Not the worst direct-to-video horror flick I’ve ever seen, but that’s not the highest praise I’ve ever paid to a film. So based on the untold “true” story, this is about a paranormal research institution in the 1970’s. They come across one of their most promising patient yet (Rya Kihlstedt), who winds up being the only U.S. government confirmed case of possession. I’ll admit it, I bit on this one. This inspired me to do a couple of minutes of research after the fact to see if this was in fact true or not, and I don’t know whether that makes me a skeptic or just gullible. I’m not seeing anything official anywhere other than movie websites, which means that this film is pulling a Fargo. They also went through the trouble of constructing this film mockumentary style, which is an approach that instantly gives your story more credibility and believability.
Also, the choice to shoot everything that was old footage on actual film as opposed to digitally was a nice touch.
I spent the first half hour of this film distracted, because I could not for the life of me pinpoint where I had seen William Mapother previously in my mental film database. I had to stop watching, look him up on IMDb on my smart phone so as to finally realize that he was Ethan on Lost. He just has one of those faces, and given that he played a tertiary character on the show, it burrowed into my brain like a worm until I could solve it. He’s decent in here, but he is the only recognizable person featured. Everybody here is sporting a 70’s haircut and fashion, which does also help add to the authenticity.
Has there ever been an exorcist story that ended well?

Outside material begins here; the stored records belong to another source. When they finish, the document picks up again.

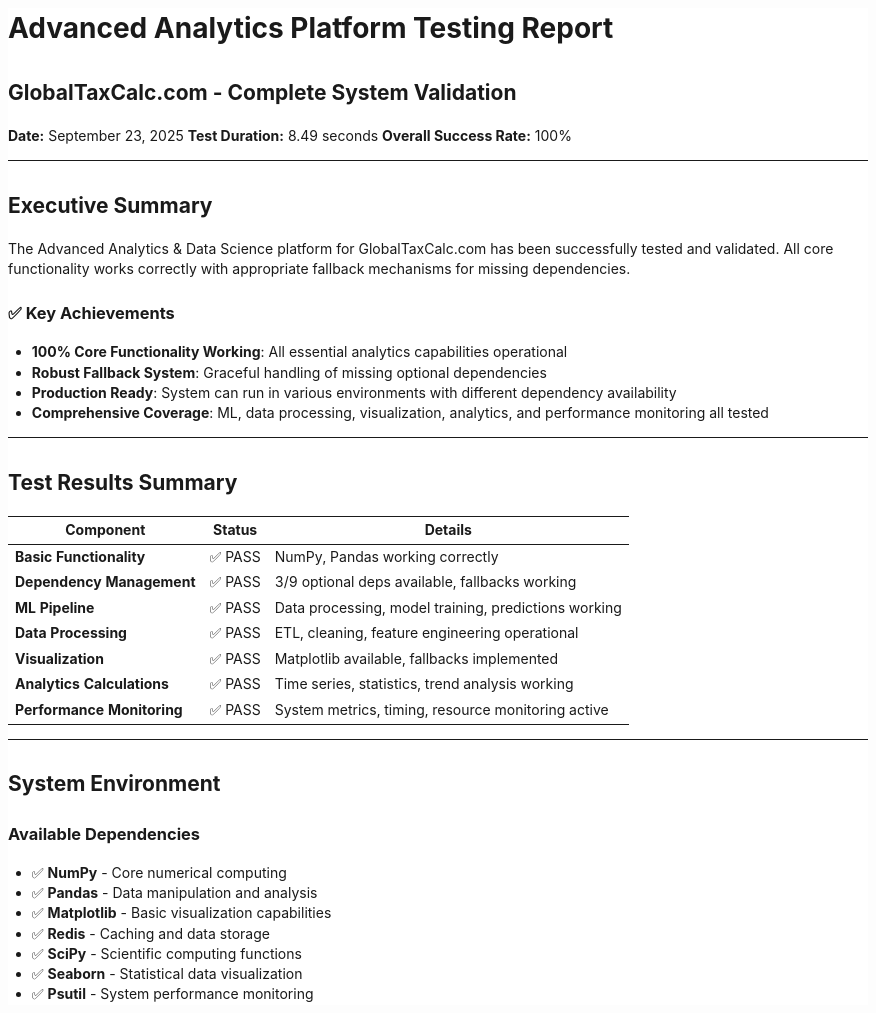 # Advanced Analytics Platform Testing Report
## GlobalTaxCalc.com - Complete System Validation

**Date:** September 23, 2025
**Test Duration:** 8.49 seconds
**Overall Success Rate:** 100%

---

## Executive Summary

The Advanced Analytics & Data Science platform for GlobalTaxCalc.com has been successfully tested and validated. All core functionality works correctly with appropriate fallback mechanisms for missing dependencies.

### ✅ Key Achievements

- **100% Core Functionality Working**: All essential analytics capabilities operational
- **Robust Fallback System**: Graceful handling of missing optional dependencies
- **Production Ready**: System can run in various environments with different dependency availability
- **Comprehensive Coverage**: ML, data processing, visualization, analytics, and performance monitoring all tested

---

## Test Results Summary

| Component | Status | Details |
|-----------|--------|---------|
| **Basic Functionality** | ✅ PASS | NumPy, Pandas working correctly |
| **Dependency Management** | ✅ PASS | 3/9 optional deps available, fallbacks working |
| **ML Pipeline** | ✅ PASS | Data processing, model training, predictions working |
| **Data Processing** | ✅ PASS | ETL, cleaning, feature engineering operational |
| **Visualization** | ✅ PASS | Matplotlib available, fallbacks implemented |
| **Analytics Calculations** | ✅ PASS | Time series, statistics, trend analysis working |
| **Performance Monitoring** | ✅ PASS | System metrics, timing, resource monitoring active |

---

## System Environment

### Available Dependencies
- ✅ **NumPy** - Core numerical computing
- ✅ **Pandas** - Data manipulation and analysis
- ✅ **Matplotlib** - Basic visualization capabilities
- ✅ **Redis** - Caching and data storage
- ✅ **SciPy** - Scientific computing functions
- ✅ **Seaborn** - Statistical data visualization
- ✅ **Psutil** - System performance monitoring

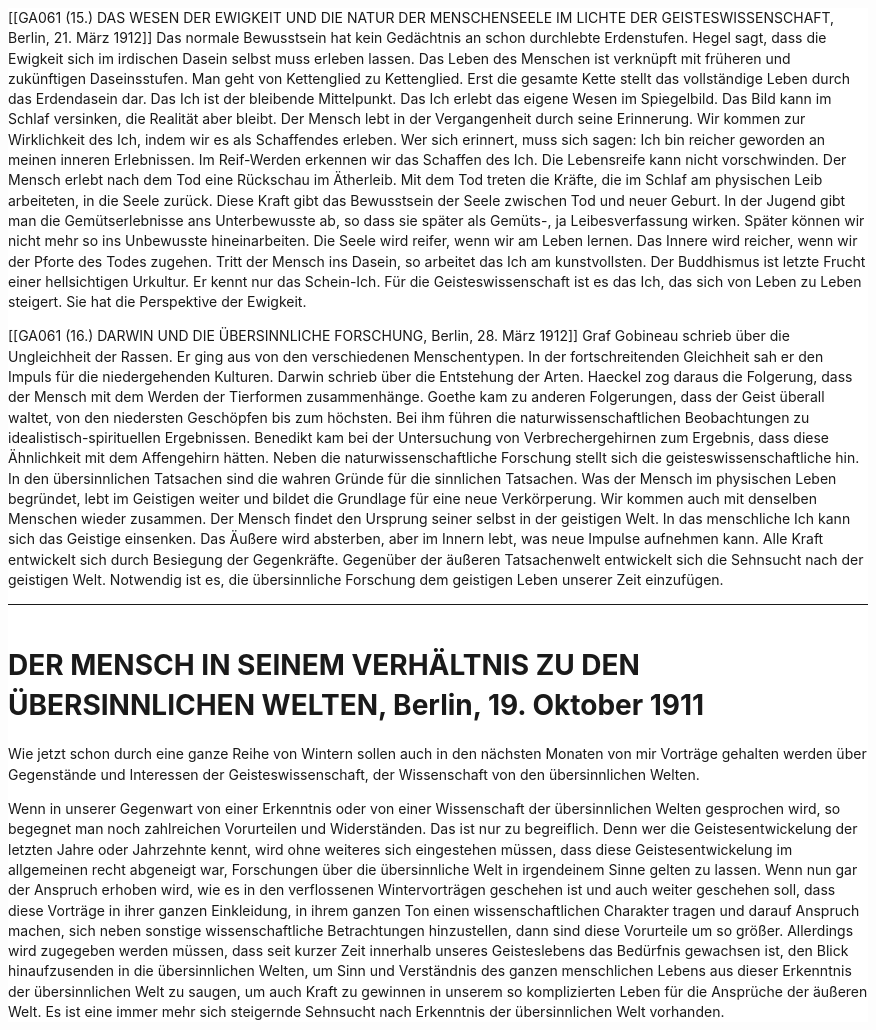 [[GA061 (15.) DAS WESEN DER EWIGKEIT UND DIE NATUR DER MENSCHENSEELE IM LICHTE DER GEISTESWISSENSCHAFT, Berlin, 21. März 1912]]
Das normale Bewusstsein hat kein Gedächtnis an schon durchlebte Erdenstufen. Hegel sagt, dass die Ewigkeit sich im irdischen Dasein selbst muss erleben lassen. Das Leben des Menschen ist verknüpft mit früheren und zukünftigen Daseinsstufen. Man geht von Kettenglied zu Kettenglied. Erst die gesamte Kette stellt das vollständige Leben durch das Erdendasein dar. Das Ich ist der bleibende Mittelpunkt. Das Ich erlebt das eigene Wesen im Spiegelbild. Das Bild kann im Schlaf versinken, die Realität aber bleibt. Der Mensch lebt in der Vergangenheit durch seine Erinnerung. Wir kommen zur Wirklichkeit des Ich, indem wir es als Schaffendes erleben. Wer sich erinnert, muss sich sagen: Ich bin reicher geworden an meinen inneren Erlebnissen. Im Reif-Werden erkennen wir das Schaffen des Ich. Die Lebensreife kann nicht vorschwinden. Der Mensch erlebt nach dem Tod eine Rückschau im Ätherleib. Mit dem Tod treten die Kräfte, die im Schlaf am physischen Leib arbeiteten, in die Seele zurück. Diese Kraft gibt das Bewusstsein der Seele zwischen Tod und neuer Geburt. In der Jugend gibt man die Gemütserlebnisse ans Unterbewusste ab, so dass sie später als Gemüts-, ja Leibesverfassung wirken. Später können wir nicht mehr so ins Unbewusste hineinarbeiten. Die Seele wird reifer, wenn wir am Leben lernen. Das Innere wird reicher, wenn wir der Pforte des Todes zugehen. Tritt der Mensch ins Dasein, so arbeitet das Ich am kunstvollsten. Der Buddhismus ist letzte Frucht einer hellsichtigen Urkultur. Er kennt nur das Schein-Ich. Für die Geisteswissenschaft ist es das Ich, das sich von Leben zu Leben steigert. Sie hat die Perspektive der Ewigkeit.

[[GA061 (16.) DARWIN UND DIE ÜBERSINNLICHE FORSCHUNG, Berlin, 28. März 1912]]
Graf Gobineau schrieb über die Ungleichheit der Rassen. Er ging aus von den verschiedenen Menschentypen. In der fortschreitenden Gleichheit sah er den Impuls für die niedergehenden Kulturen. Darwin schrieb über die Entstehung der Arten. Haeckel zog daraus die Folgerung, dass der Mensch mit dem Werden der Tierformen zusammenhänge. Goethe kam zu anderen Folgerungen, dass der Geist überall waltet, von den niedersten Geschöpfen bis zum höchsten. Bei ihm führen die naturwissenschaftlichen Beobachtungen zu idealistisch-spirituellen Ergebnissen. Benedikt kam bei der Untersuchung von Verbrechergehirnen zum Ergebnis, dass diese Ähnlichkeit mit dem Affengehirn hätten. Neben die naturwissenschaftliche Forschung stellt sich die geisteswissenschaftliche hin. In den übersinnlichen Tatsachen sind die wahren Gründe für die sinnlichen Tatsachen. Was der Mensch im physischen Leben begründet, lebt im Geistigen weiter und bildet die Grundlage für eine neue Verkörperung. Wir kommen auch mit denselben Menschen wieder zusammen. Der Mensch findet den Ursprung seiner selbst in der geistigen Welt. In das menschliche Ich kann sich das Geistige einsenken. Das Äußere wird absterben, aber im Innern lebt, was neue Impulse aufnehmen kann. Alle Kraft entwickelt sich durch Besiegung der Gegenkräfte. Gegenüber der äußeren Tatsachenwelt entwickelt sich die Sehnsucht nach der geistigen Welt. Notwendig ist es, die übersinnliche Forschung dem geistigen Leben unserer Zeit einzufügen.
___
# DER MENSCH IN SEINEM VERHÄLTNIS ZU DEN ÜBERSINNLICHEN WELTEN, Berlin, 19. Oktober 1911

Wie jetzt schon durch eine ganze Reihe von Wintern sollen auch in den nächsten Monaten von mir Vorträge gehalten werden über Gegenstände und Interessen der Geisteswissenschaft, der Wissenschaft von den übersinnlichen Welten.

Wenn in unserer Gegenwart von einer Erkenntnis oder von einer Wissenschaft der übersinnlichen Welten gesprochen wird, so begegnet man noch zahlreichen Vorurteilen und Widerständen. Das ist nur zu begreiflich. Denn wer die Geistesentwickelung der letzten Jahre oder Jahrzehnte kennt, wird ohne weiteres sich eingestehen müssen, dass diese Geistesentwickelung im allgemeinen recht abgeneigt war, Forschungen über die übersinnliche Welt in irgendeinem Sinne gelten zu lassen. Wenn nun gar der Anspruch erhoben wird, wie es in den verflossenen Wintervorträgen geschehen ist und auch weiter geschehen soll, dass diese Vorträge in ihrer ganzen Einkleidung, in ihrem ganzen Ton einen wissenschaftlichen Charakter tragen und darauf Anspruch machen, sich neben sonstige wissenschaftliche Betrachtungen hinzustellen, dann sind diese Vorurteile um so größer. Allerdings wird zugegeben werden müssen, dass seit kurzer Zeit innerhalb unseres Geisteslebens das Bedürfnis gewachsen ist, den Blick hinaufzusenden in die übersinnlichen Welten, um Sinn und Verständnis des ganzen menschlichen Lebens aus dieser Erkenntnis der übersinnlichen Welt zu saugen, um auch Kraft zu gewinnen in unserem so komplizierten Leben für die Ansprüche der äußeren Welt. Es ist eine immer mehr sich steigernde Sehnsucht nach Erkenntnis der übersinnlichen Welt vorhanden.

I am of the opinion that if you’ve seen one exorcist movie, you’ve kind of seen them all. I was surprised with this because it was actually deviating from the standard formula… for the beginning at least. It couldn’t fully avoid the pitfalls of the subgenre, because almost every single one of these stories end in the same fashion, with it just cutting off without a final resolution. You should expect this here as well. The Atticus Institute holds your attention, but it does get a bit repetitive, hitting the same few notes over and over again. For a nothing of a film, it’s not bad, and I have definitely seen worse. It does have the benefit that this is only 80 minutes long if you subtract the end credits, but it’s really hard for me to recommend this to anybody but the most hardcore of horror fans.